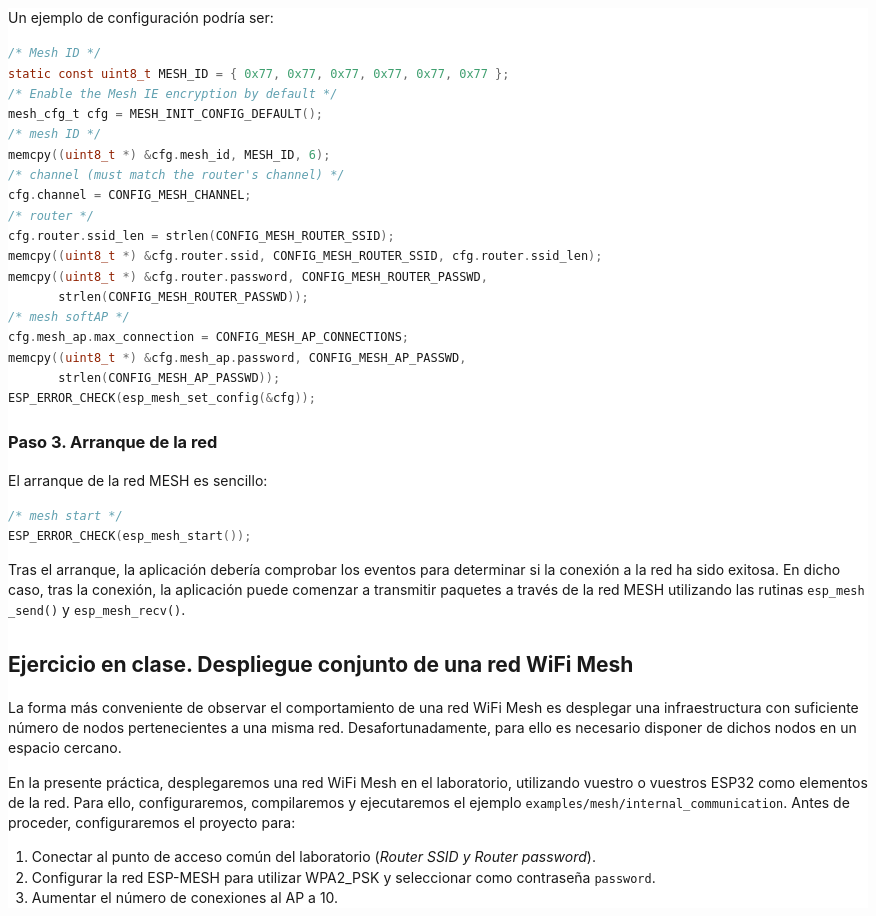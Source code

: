 Un ejemplo de configuración podría ser:

```c
/* Mesh ID */
static const uint8_t MESH_ID = { 0x77, 0x77, 0x77, 0x77, 0x77, 0x77 };
/* Enable the Mesh IE encryption by default */
mesh_cfg_t cfg = MESH_INIT_CONFIG_DEFAULT();
/* mesh ID */
memcpy((uint8_t *) &cfg.mesh_id, MESH_ID, 6);
/* channel (must match the router's channel) */
cfg.channel = CONFIG_MESH_CHANNEL;
/* router */
cfg.router.ssid_len = strlen(CONFIG_MESH_ROUTER_SSID);
memcpy((uint8_t *) &cfg.router.ssid, CONFIG_MESH_ROUTER_SSID, cfg.router.ssid_len);
memcpy((uint8_t *) &cfg.router.password, CONFIG_MESH_ROUTER_PASSWD,
       strlen(CONFIG_MESH_ROUTER_PASSWD));
/* mesh softAP */
cfg.mesh_ap.max_connection = CONFIG_MESH_AP_CONNECTIONS;
memcpy((uint8_t *) &cfg.mesh_ap.password, CONFIG_MESH_AP_PASSWD,
       strlen(CONFIG_MESH_AP_PASSWD));
ESP_ERROR_CHECK(esp_mesh_set_config(&cfg));
```

### Paso 3. Arranque de la red

El arranque de la red MESH es sencillo:

```c
/* mesh start */
ESP_ERROR_CHECK(esp_mesh_start());
```

Tras el arranque, la aplicación debería comprobar los eventos para determinar
si la conexión a la red ha sido exitosa. En dicho caso, tras la conexión,
la aplicación puede comenzar a transmitir paquetes a través de la red MESH
utilizando las rutinas `esp_mesh_send()` y `esp_mesh_recv()`.

## Ejercicio en clase. Despliegue conjunto de una red WiFi Mesh

La forma más conveniente de observar el comportamiento de una red WiFi
Mesh es desplegar una infraestructura con suficiente número de nodos pertenecientes
a una misma red. Desafortunadamente, para ello es necesario disponer
de dichos nodos en un espacio cercano.

En la presente práctica, desplegaremos una red WiFi Mesh en el laboratorio,
utilizando vuestro o vuestros ESP32 como elementos de la red. Para ello,
configuraremos, compilaremos y ejecutaremos el ejemplo
`examples/mesh/internal_communication`. Antes de proceder, configuraremos
el proyecto para:

1. Conectar al punto de acceso común del laboratorio (*Router SSID y Router
password*).
2. Configurar la red ESP-MESH para utilizar WPA2_PSK y seleccionar
como contraseña `password`.
3. Aumentar el número de conexiones al AP a 10.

> [Problem to solve]
Extract each line from the entries above that contains the string "memcpy".

> [Answer to the exercise]
memcpy((uint8_t *) &cfg.mesh_id, MESH_ID, 6);
memcpy((uint8_t *) &cfg.router.ssid, CONFIG_MESH_ROUTER_SSID, cfg.router.ssid_len);
memcpy((uint8_t *) &cfg.router.password, CONFIG_MESH_ROUTER_PASSWD,
memcpy((uint8_t *) &cfg.mesh_ap.password, CONFIG_MESH_AP_PASSWD,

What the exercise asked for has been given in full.